== What is needed ==
Among the entries below, how many lines hold "page"? Only the number is wanted.

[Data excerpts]
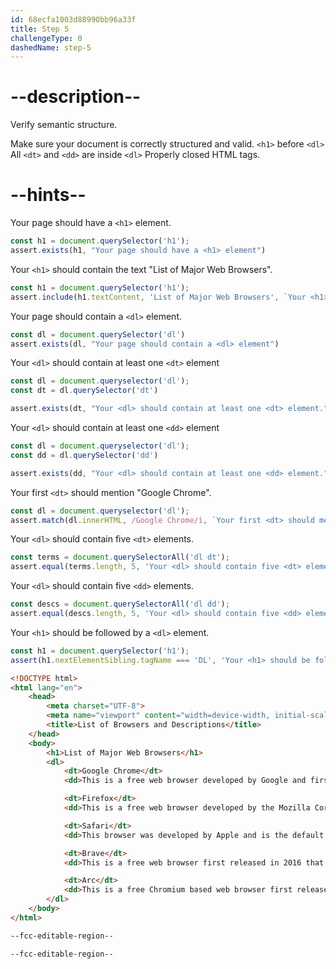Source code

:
 ```yaml
---
id: 68ecfa1003d88990bb96a33f
title: Step 5
challengeType: 0
dashedName: step-5
---
```


# --description--
Verify semantic structure.

Make sure your document is correctly structured and valid. 
`<h1>` before `<dl>`
All `<dt>` and `<dd>` are inside `<dl>`
Properly closed HTML tags.

# --hints--

Your page should have a `<h1>` element.

```js
const h1 = document.querySelector('h1');
assert.exists(h1, "Your page should have a <h1> element")
```

Your `<h1>` should contain the text "List of Major Web Browsers".

```js
const h1 = document.querySelector('h1');
assert.include(h1.textContent, 'List of Major Web Browsers', `Your <h1> should contain the text "List of Major Web Browsers".`);
```

Your page should contain a `<dl>` element.

```js
const dl = document.querySelector('dl')
assert.exists(dl, "Your page should contain a <dl> element")
```

Your `<dl>` should contain at least one `<dt>` element

```js
const dl = document.queryselector('dl');
const dt = dl.querySelector('dt')

assert.exists(dt, "Your <dl> should contain at least one <dt> element.")
```

Your `<dl>` should contain at least one `<dd>` element

```js
const dl = document.queryselector('dl');
const dd = dl.querySelector('dd')

assert.exists(dd, "Your <dl> should contain at least one <dd> element.")
```

Your first `<dt>` should mention "Google Chrome".

```js
const dl = document.queryselector('dl');
assert.match(dl.innerHTML, /Google Chrome/i, `Your first <dt> should mention "Google Chrome".`)
```

Your `<dl>` should contain five `<dt>` elements.

```js
const terms = document.querySelectorAll('dl dt');
assert.equal(terms.length, 5, 'Your <dl> should contain five <dt> elements.');
```

Your `<dl>` should contain five `<dd>` elements.

```js
const descs = document.querySelectorAll('dl dd');
assert.equal(descs.length, 5, 'Your <dl> should contain five <dd> elements.');
```

Your `<h1>` should be followed by a `<dl>` element.

```js
const h1 = document.querySelector('h1');
assert(h1.nextElementSibling.tagName === 'DL', 'Your <h1> should be followed by a <dl> element.');
```


```html
<!DOCTYPE html> 
<html lang="en"> 
    <head> 
        <meta charset="UTF-8"> 
        <meta name="viewport" content="width=device-width, initial-scale=1.0"> 
        <title>List of Browsers and Descriptions</title> 
    </head> 
    <body> 
        <h1>List of Major Web Browsers</h1> 
        <dl>
            <dt>Google Chrome</dt>
            <dd>This is a free web browser developed by Google and first released in 2008.</dd>

            <dt>Firefox</dt>
            <dd>This is a free web browser developed by the Mozilla Corporation and first created in 2004.</dd>

            <dt>Safari</dt>
            <dd>This browser was developed by Apple and is the default browser for iPhone, iPad and Mac devices.</dd>

            <dt>Brave</dt>
            <dd>This is a free web browser first released in 2016 that is based on the Chromium web browser.</dd>

            <dt>Arc</dt>
            <dd>This is a free Chromium based web browser first released in 2023 by The Browser Company.</dd>
        </dl>  
    </body> 
</html>

--fcc-editable-region--

--fcc-editable-region--

```

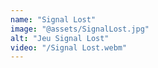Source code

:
 ```yaml
---
name: "Signal Lost"
image: "@assets/SignalLost.jpg"
alt: "Jeu Signal Lost"
video: "/Signal Lost.webm"
---
```

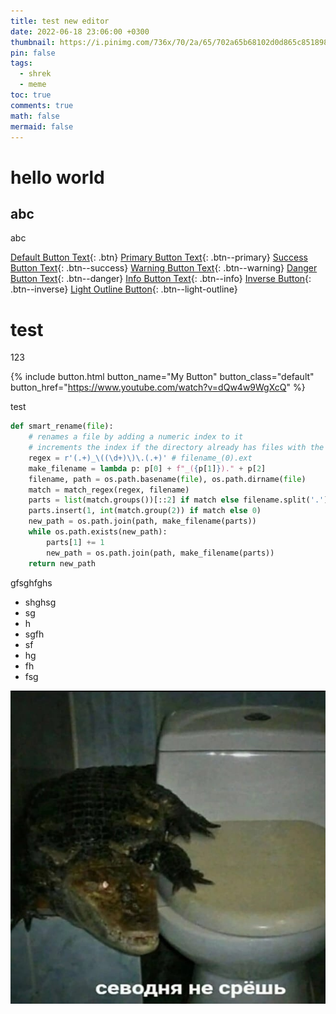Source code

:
 ```yaml
---
title: test new editor
date: 2022-06-18 23:06:00 +0300
thumbnail: https://i.pinimg.com/736x/70/2a/65/702a65b68102d0d865c851898da321b8.jpg
pin: false
tags:
  - shrek
  - meme
toc: true
comments: true
math: false
mermaid: false
---
```

# hello world

## abc

abc

[Default Button Text](https://www.youtube.com/watch?v=dQw4w9WgXcQ){: .btn}
[Primary Button Text](https://www.youtube.com/watch?v=dQw4w9WgXcQ){: .btn--primary}
[Success Button Text](https://www.youtube.com/watch?v=dQw4w9WgXcQ){: .btn--success}
[Warning Button Text](https://www.youtube.com/watch?v=dQw4w9WgXcQ){: .btn--warning}
[Danger Button Text](https://www.youtube.com/watch?v=dQw4w9WgXcQ){: .btn--danger}
[Info Button Text](https://www.youtube.com/watch?v=dQw4w9WgXcQ){: .btn--info}
[Inverse Button](https://www.youtube.com/watch?v=dQw4w9WgXcQ){: .btn--inverse}
[Light Outline Button](https://www.youtube.com/watch?v=dQw4w9WgXcQ){: .btn--light-outline}

# test

123

{% include button.html button_name="My Button" button_class="default" button_href="https://www.youtube.com/watch?v=dQw4w9WgXcQ" %}

test

```python
def smart_rename(file):
    # renames a file by adding a numeric index to it
    # increments the index if the directory already has files with the index
    regex = r'(.+)_\((\d+)\)\.(.+)' # filename_(0).ext
    make_filename = lambda p: p[0] + f"_({p[1]})." + p[2]
    filename, path = os.path.basename(file), os.path.dirname(file)
    match = match_regex(regex, filename)
    parts = list(match.groups())[::2] if match else filename.split('.')
    parts.insert(1, int(match.group(2)) if match else 0)
    new_path = os.path.join(path, make_filename(parts))
    while os.path.exists(new_path):
        parts[1] += 1
        new_path = os.path.join(path, make_filename(parts))
    return new_path
```

gfsghfghs

* shghsg
* sg
* h
* sgfh
* sf
* hg
* fh
* fsg

![shg](/assets/uploads/сегодня-не-среш.jpg "gsh")
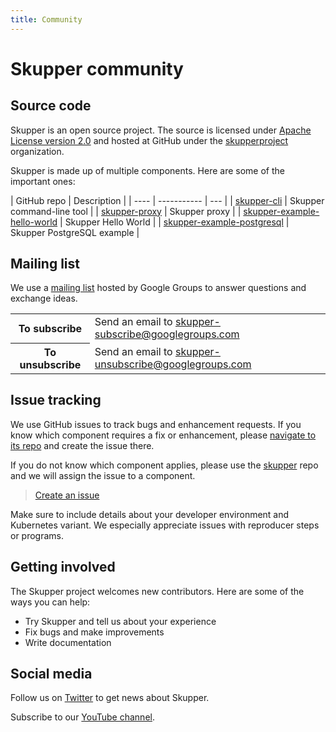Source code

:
 ```yaml
---
title: Community
---
```


# Skupper community

## Source code

Skupper is an open source project.  The source is licensed under
[Apache License version
2.0](https://www.apache.org/licenses/LICENSE-2.0) and hosted at GitHub
under the [skupperproject](https://github.com/skupperproject)
organization.

Skupper is made up of multiple components.  Here are some of the
important ones:

| GitHub repo | Description |
| ---- | ----------- | --- |
| [skupper-cli](https://github.com/skupperproject/skupper-cli) | Skupper command-line tool |
| [skupper-proxy](https://github.com/skupperproject/skupper-proxy) | Skupper proxy |
| [skupper-example-hello-world](https://github.com/skupperproject/skupper-example-hello-world) | Skupper Hello World |
| [skupper-example-postgresql](https://github.com/skupperproject/skupper-example-postgresql) | Skupper PostgreSQL example |

## Mailing list

We use a [mailing
list](https://groups.google.com/forum/#!forum/skupper) hosted by
Google Groups to answer questions and exchange ideas.

<table>
  <tr>
    <th>To subscribe</th><td>Send an email to <a href="mailto:skupper-subscribe@googlegroups.com">skupper-subscribe@googlegroups.com</a></td>
  </tr>
  <tr>
    <th>To unsubscribe</th><td>Send an email to <a href="mailto:skupper-unsubscribe@googlegroups.com">skupper-unsubscribe@googlegroups.com</a></td>
  </tr>
</table>

## Issue tracking

We use GitHub issues to track bugs and enhancement requests.  If you
know which component requires a fix or enhancement, please [navigate
to its repo](https://github.com/skupperproject) and create the issue
there.

If you do not know which component applies, please use the
[skupper](https://github.com/skupperproject/skupper) repo and we will
assign the issue to a component.

> [Create an issue](https://github.com/skupperproject/skupper/issues/new)

Make sure to include details about your developer environment and
Kubernetes variant.  We especially appreciate issues with reproducer
steps or programs.

## Getting involved

The Skupper project welcomes new contributors.  Here are some of the
ways you can help:

 - Try Skupper and tell us about your experience
 - Fix bugs and make improvements
 - Write documentation

<!-- ## Wiki -->
<!-- https://github.com/skupperproject/skupper/wiki -->

## Social media

Follow us on [Twitter](https://twitter.com/SkupperIO) to get news
about Skupper.

Subscribe to our [YouTube
channel](https://www.youtube.com/channel/UCQxHN2Qq8koCatcmKCJ4OEA).
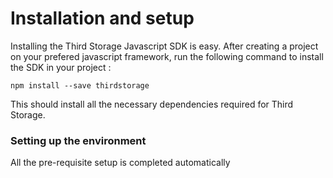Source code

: # Installation and setup

Installing the Third Storage Javascript SDK is easy. After creating a project on your prefered javascript framework, run the following command to install the SDK in your project :

```
npm install --save thirdstorage
```

This should install all the necessary dependencies required for Third Storage.

### Setting up the environment

All the pre-requisite setup is completed automatically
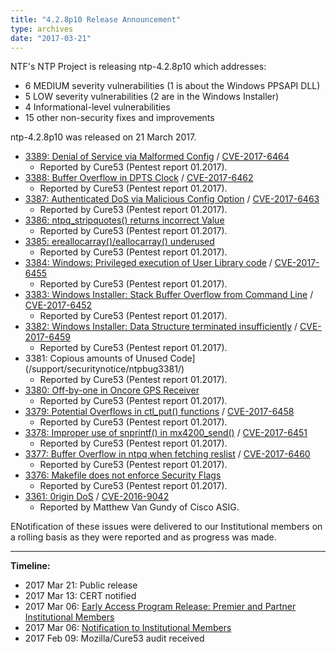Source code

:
 ```yaml
---
title: "4.2.8p10 Release Announcement"
type: archives
date: "2017-03-21"
---
```


NTF's NTP Project is releasing ntp-4.2.8p10 which addresses:

* 6 MEDIUM severity vulnerabilities (1 is about the Windows PPSAPI DLL)
* 5 LOW severity vulnerabilities (2 are in the Windows Installer)
* 4 Informational-level vulnerabilities 
* 15 other non-security fixes and improvements 

ntp-4.2.8p10 was released on 21 March 2017.

* [3389: Denial of Service via Malformed Config](/support/securitynotice/ntpbug3389/) / [CVE-2017-6464](https://nvd.nist.gov/vuln/detail/CVE-2017-6464)
  * Reported by Cure53 (Pentest report 01.2017).
* [3388: Buffer Overflow in DPTS Clock](/support/securitynotice/ntpbug3388/) / [CVE-2017-6462](https://nvd.nist.gov/vuln/detail/CVE-2017-6462)
  * Reported by Cure53 (Pentest report 01.2017). 
* [3387: Authenticated DoS via Malicious Config Option](/support/securitynotice/ntpbug3387/) / [CVE-2017-6463](https://nvd.nist.gov/vuln/detail/CVE-2017-6463)
  * Reported by Cure53 (Pentest report 01.2017). 
* [3386: ntpq_stripquotes() returns incorrect Value](/support/securitynotice/ntpbug3386/)
  * Reported by Cure53 (Pentest report 01.2017). 
* [3385: ereallocarray()/eallocarray() underused](/support/securitynotice/ntpbug3385/)
  * Reported by Cure53 (Pentest report 01.2017). 
* [3384: Windows: Privileged execution of User Library code](/support/securitynotice/ntpbug3384/) / [CVE-2017-6455](https://nvd.nist.gov/vuln/detail/CVE-2017-6455)
  * Reported by Cure53 (Pentest report 01.2017). 
* [3383: Windows Installer: Stack Buffer Overflow from Command Line](/support/securitynotice/ntpbug3383/) / [CVE-2017-6452](https://nvd.nist.gov/vuln/detail/CVE-2017-6452)
  * Reported by Cure53 (Pentest report 01.2017). 
* [3382: Windows Installer: Data Structure terminated insufficiently](/support/securitynotice/ntpbug3382/) / [CVE-2017-6459](https://nvd.nist.gov/vuln/detail/CVE-2017-6459)
  * Reported by Cure53 (Pentest report 01.2017). 
* 3381: Copious amounts of Unused Code](/support/securitynotice/ntpbug3381/)
  * Reported by Cure53 (Pentest report 01.2017). 
* [3380: Off-by-one in Oncore GPS Receiver](/support/securitynotice/ntpbug3380/)
  * Reported by Cure53 (Pentest report 01.2017). 
* [3379: Potential Overflows in ctl_put() functions](/support/securitynotice/ntpbug3379/) / [CVE-2017-6458](https://nvd.nist.gov/vuln/detail/CVE-2017-6458)
  * Reported by Cure53 (Pentest report 01.2017). 
* [3378: Improper use of snprintf() in mx4200_send()](/support/securitynotice/ntpbug3378/) / [CVE-2017-6451](https://nvd.nist.gov/vuln/detail/CVE-2017-6451)
  * Reported by Cure53 (Pentest report 01.2017). 
* [3377: Buffer Overflow in ntpq when fetching reslist](/support/securitynotice/ntpbug3377/) / [CVE-2017-6460](https://nvd.nist.gov/vuln/detail/CVE-2017-6460)
  * Reported by Cure53 (Pentest report 01.2017). 
* [3376: Makefile does not enforce Security Flags](/support/securitynotice/ntpbug3376/)
  * Reported by Cure53 (Pentest report 01.2017). 
* [3361: 0rigin DoS](/support/securitynotice/ntpbug3361/) / [CVE-2016-9042](https://nvd.nist.gov/vuln/detail/CVE-2016-9042)
  * Reported by Matthew Van Gundy of Cisco ASIG. 

ENotification of these issues were delivered to our Institutional members on a rolling basis as they were reported and as progress was made.

* * *

**Timeline:**

* 2017 Mar 21: Public release
* 2017 Mar 13: CERT notified 
* 2017 Mar 06: [Early Access Program Release: Premier and Partner Institutional Members](https://www.nwtime.org/membership/benefits/)
* 2017 Mar 06: [Notification to Institutional Members](https://www.nwtime.org/membership/benefits/)
* 2017 Feb 09: Mozilla/Cure53 audit received 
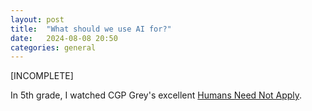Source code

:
 ```yaml
---
layout: post
title:  "What should we use AI for?"
date:   2024-08-08 20:50
categories: general
---
```


[INCOMPLETE]

In 5th grade, I watched CGP Grey's excellent [Humans Need Not Apply](https://www.youtube.com/watch?v=7Pq-S557XQU).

== Response to this task ==
4